M&M — Você vê esse cenário mudando no futuro? Como?

Singh — É uma boa pergunta. Acredito no poder das outras formas de ser, pensar e viver. Historicamente existem exemplos realmente bons onde as pessoas viveram de uma forma menos egocêntrica e menos divisiva. Um desafio é que, hoje, há muitas pessoas dedicadas em manter as pessoas divididas. Se tomarmos as mídias sociais como exemplo, há o desafio do vício que muitos de nós temos com as mídias sociais e estar online como uma distração diária ou como um aumento de dopamina. Mas os líderes dessas empresas têm suas próprias ambições e agendas políticas que desejam garantir e, portanto, investem muito de sua riqueza para manter as coisas como estão. Não tenho certeza de como será mudar onde a sociedade está agora. Estou esperançoso de que isso acabará acontecendo, mas acho que há muito contra o qual temos que lutar para fazer essa mudança acontecer e algumas dessas coisas não são tão fáceis de ver, porque estão nos bastidores.

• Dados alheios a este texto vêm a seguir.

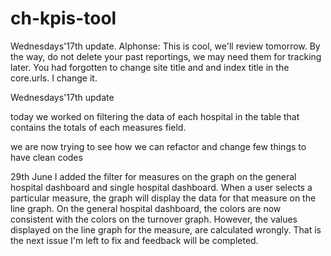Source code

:# ch-kpis-tool

Wednesdays'17th update.
Alphonse:
This is cool, we'll review tomorrow. By the way, do not delete your past reportings, we
may need them for tracking later. You had forgotten to change site title and and index title in the core.urls. I change it.

Wednesdays'17th update

today we worked on filtering the data of each hospital in the table that contains the totals of each measures field.

we are now trying to see how we can refactor and change few things to have clean codes


29th June
I added the filter for measures on the graph on the general hospital dashboard and single hospital dashboard. When a user selects a particular measure, the graph will display the data for that measure on the line graph. On the general hospital dashboard, the colors are now consistent with the colors on the turnover graph. However, the values displayed on the line graph for the measure, are calculated wrongly. That is the next issue I'm left to fix and feedback will be completed.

M&M — Algumas plataformas estão reduzindo políticas de moderação de conteúdo. Qual a sua avaliação sobre essas decisões?

Singh — É muito perigoso. Acho que a razão pela qual muitas dessas políticas foram implementadas pela primeira vez foi porque certos líderes e defensores reconhecem os perigos das mídias sociais e disseram: “bem, por que não apresentamos algumas medidas que ajudarão a proteger as pessoas contra os danos?”. E agora para dizer que “não nos importamos mais com esses danos e voltaremos a ser como as coisas eram” é muito irresponsável e é realmente perigoso para as pessoas que são afetadas pela propaganda negativa, a manipulação de histórias e assim por diante. Por isso estou muito cético de que isso será uma coisa boa, especialmente como alguém que vem da comunidade que experimentou as consequências da propaganda política em primeira mão. Estou esperançoso de que verão rapidamente que isso não é bom ideia e voltaremos às políticas que eles tinham antes.

M&M — Muitas empresas estão encerrando seus programas de diversidade. Quais as consequências disso para o ambiente de trabalho e os relacionamentos em geral?

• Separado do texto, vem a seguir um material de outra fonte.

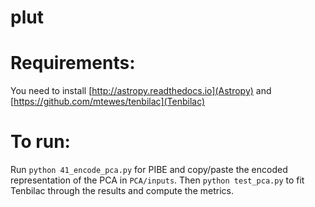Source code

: # plut

# Requirements:

You need to install [http://astropy.readthedocs.io](Astropy) and [https://github.com/mtewes/tenbilac](Tenbilac)

# To run:

Run `python 41_encode_pca.py` for PIBE and copy/paste the encoded representation of the PCA in `PCA/inputs`. 
Then `python test_pca.py` to fit Tenbilac through the results and compute the metrics.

Singh — Alguns elementos de impacto que me preocupam. Um deles é que vai ser ainda mais difícil para as pessoas que vêm de origens diversas falarem abertamente sobre suas experiências. Um dos benefícios reais do trabalho de diversidade e inclusão foi que ele estava criando uma cultura globalmente onde quaisquer que sejam suas identidades, de onde quer que você venha e como você escolha viver, todos deveriam ser respeitados e visibilizados. Para muitas pessoas, inclusive eu, essas são partes realmente importantes de quem somos. Ser capaz de ser aberto sobre elas e ser entendido é realmente importante. Não acho que essa importância está mudando. Estou muito desapontado por saber que muitas pessoas se sentirão invisíveis, vão sentir que não pertencem onde estão, que ninguém se importa com eles.

M&M — Como podemos criar solidariedade e conexões mais profundas?

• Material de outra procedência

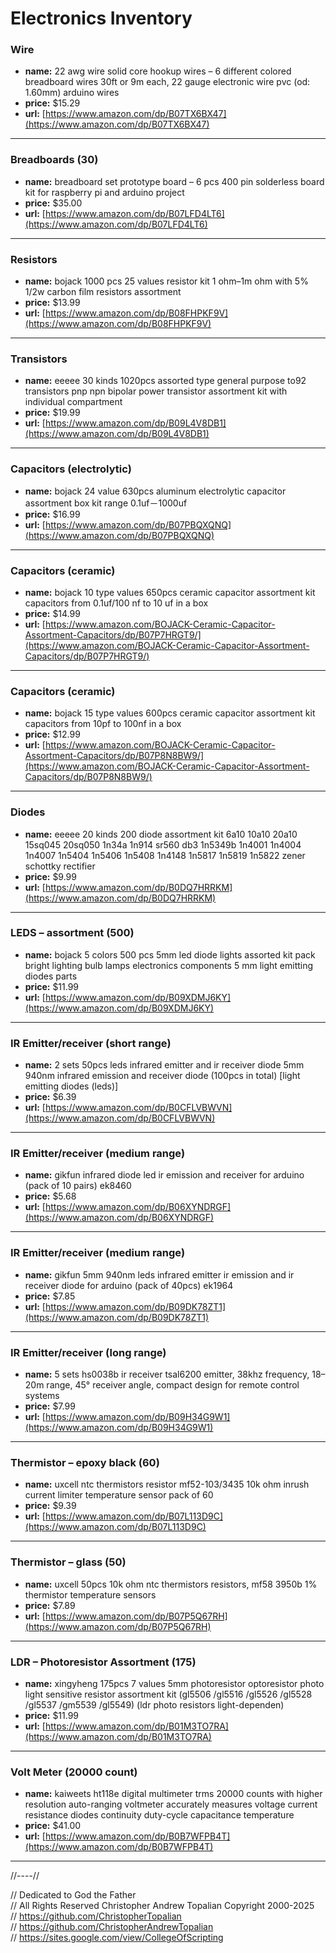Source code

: # Electronics Inventory

### Wire

* **name:** 22 awg wire solid core hookup wires – 6 different colored breadboard wires 30ft or 9m each, 22 gauge electronic wire pvc (od: 1.60mm) arduino wires
* **price:** \$15.29
* **url:** [https://www.amazon.com/dp/B07TX6BX47](https://www.amazon.com/dp/B07TX6BX47)

---

### Breadboards (30)

* **name:** breadboard set prototype board – 6 pcs 400 pin solderless board kit for raspberry pi and arduino project
* **price:** \$35.00
* **url:** [https://www.amazon.com/dp/B07LFD4LT6](https://www.amazon.com/dp/B07LFD4LT6)

---

### Resistors

* **name:** bojack 1000 pcs 25 values resistor kit 1 ohm–1m ohm with 5% 1/2w carbon film resistors assortment
* **price:** \$13.99
* **url:** [https://www.amazon.com/dp/B08FHPKF9V](https://www.amazon.com/dp/B08FHPKF9V)

---

### Transistors

* **name:** eeeee 30 kinds 1020pcs assorted type general purpose to92 transistors pnp npn bipolar power transistor assortment kit with individual compartment
* **price:** \$19.99
* **url:** [https://www.amazon.com/dp/B09L4V8DB1](https://www.amazon.com/dp/B09L4V8DB1)

---

### Capacitors (electrolytic)

* **name:** bojack 24 value 630pcs aluminum electrolytic capacitor assortment box kit range 0.1uf－1000uf
* **price:** \$16.99
* **url:** [https://www.amazon.com/dp/B07PBQXQNQ](https://www.amazon.com/dp/B07PBQXQNQ)

---

### Capacitors (ceramic)

* **name:** bojack 10 type values 650pcs ceramic capacitor assortment kit capacitors from 0.1uf/100 nf to 10 uf in a box
* **price:** \$14.99
* **url:** [https://www.amazon.com/BOJACK-Ceramic-Capacitor-Assortment-Capacitors/dp/B07P7HRGT9/](https://www.amazon.com/BOJACK-Ceramic-Capacitor-Assortment-Capacitors/dp/B07P7HRGT9/)

---

### Capacitors (ceramic)

* **name:** bojack 15 type values 600pcs ceramic capacitor assortment kit capacitors from 10pf to 100nf in a box
* **price:** \$12.99
* **url:** [https://www.amazon.com/BOJACK-Ceramic-Capacitor-Assortment-Capacitors/dp/B07P8N8BW9/](https://www.amazon.com/BOJACK-Ceramic-Capacitor-Assortment-Capacitors/dp/B07P8N8BW9/)

---

### Diodes

* **name:** eeeee 20 kinds 200 diode assortment kit 6a10 10a10 20a10 15sq045 20sq050 1n34a 1n914 sr560 db3 1n5349b 1n4001 1n4004 1n4007 1n5404 1n5406 1n5408 1n4148 1n5817 1n5819 1n5822 zener schottky rectifier
* **price:** \$9.99
* **url:** [https://www.amazon.com/dp/B0DQ7HRRKM](https://www.amazon.com/dp/B0DQ7HRRKM)

---

### LEDS – assortment (500)

* **name:** bojack 5 colors 500 pcs 5mm led diode lights assorted kit pack bright lighting bulb lamps electronics components 5 mm light emitting diodes parts
* **price:** \$11.99
* **url:** [https://www.amazon.com/dp/B09XDMJ6KY](https://www.amazon.com/dp/B09XDMJ6KY)

---

### IR Emitter/receiver (short range)

* **name:** 2 sets 50pcs leds infrared emitter and ir receiver diode 5mm 940nm infrared emission and receiver diode (100pcs in total) \[light emitting diodes (leds)]
* **price:** \$6.39
* **url:** [https://www.amazon.com/dp/B0CFLVBWVN](https://www.amazon.com/dp/B0CFLVBWVN)

---

### IR Emitter/receiver (medium range)

* **name:** gikfun infrared diode led ir emission and receiver for arduino (pack of 10 pairs) ek8460
* **price:** \$5.68
* **url:** [https://www.amazon.com/dp/B06XYNDRGF](https://www.amazon.com/dp/B06XYNDRGF)

---

### IR Emitter/receiver (medium range)

* **name:** gikfun 5mm 940nm leds infrared emitter ir emission and ir receiver diode for arduino (pack of 40pcs) ek1964
* **price:** \$7.85
* **url:** [https://www.amazon.com/dp/B09DK78ZT1](https://www.amazon.com/dp/B09DK78ZT1)

---

### IR Emitter/receiver (long range)

* **name:** 5 sets hs0038b ir receiver tsal6200 emitter, 38khz frequency, 18–20m range, 45° receiver angle, compact design for remote control systems
* **price:** \$7.99
* **url:** [https://www.amazon.com/dp/B09H34G9W1](https://www.amazon.com/dp/B09H34G9W1)

---

### Thermistor – epoxy black (60)

* **name:** uxcell ntc thermistors resistor mf52-103/3435 10k ohm inrush current limiter temperature sensor pack of 60
* **price:** \$9.39
* **url:** [https://www.amazon.com/dp/B07L113D9C](https://www.amazon.com/dp/B07L113D9C)

---

### Thermistor – glass (50)

* **name:** uxcell 50pcs 10k ohm ntc thermistors resistors, mf58 3950b 1% thermistor temperature sensors
* **price:** \$7.89
* **url:** [https://www.amazon.com/dp/B07P5Q67RH](https://www.amazon.com/dp/B07P5Q67RH)

---

### LDR – Photoresistor Assortment (175)

* **name:** xingyheng 175pcs 7 values 5mm photoresistor optoresistor photo light sensitive resistor assortment kit (gl5506 /gl5516 /gl5526 /gl5528 /gl5537 /gm5539 /gl5549) (ldr photo resistors light-dependen)
* **price:** \$11.99
* **url:** [https://www.amazon.com/dp/B01M3TO7RA](https://www.amazon.com/dp/B01M3TO7RA)

---

### Volt Meter (20000 count)

* **name:** kaiweets ht118e digital multimeter trms 20000 counts with higher resolution auto-ranging voltmeter accurately measures voltage current resistance diodes continuity duty-cycle capacitance temperature
* **price:** \$41.00
* **url:** [https://www.amazon.com/dp/B0B7WFPB4T](https://www.amazon.com/dp/B0B7WFPB4T)

---

//----//

// Dedicated to God the Father  
// All Rights Reserved Christopher Andrew Topalian Copyright 2000-2025  
// https://github.com/ChristopherTopalian  
// https://github.com/ChristopherAndrewTopalian  
// https://sites.google.com/view/CollegeOfScripting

Singh — É realmente muito simples e já sabemos como fazê-lo. Simplesmente não pensamos nisso de uma forma que se aplique ao local de trabalho ou a comunidades maiores. Temos que começar em nossos relacionamentos individuais, as pessoas de quem estamos próximos com quem passamos tempo todos os dias e realmente investir em conhecer um ao outro, para entender de onde as pessoas vêm, para ser menos crítico sobre quem as pessoas são, e realmente começar a aceitar e se importar. Isso nos dará a base para um relacionamento profundo que não desmorona quando as coisas ficam difíceis. O ponto de partida realmente é um cuidado genuíno uns com os outros. Se pudermos fazer isso, todas as outras peças se encaixaram.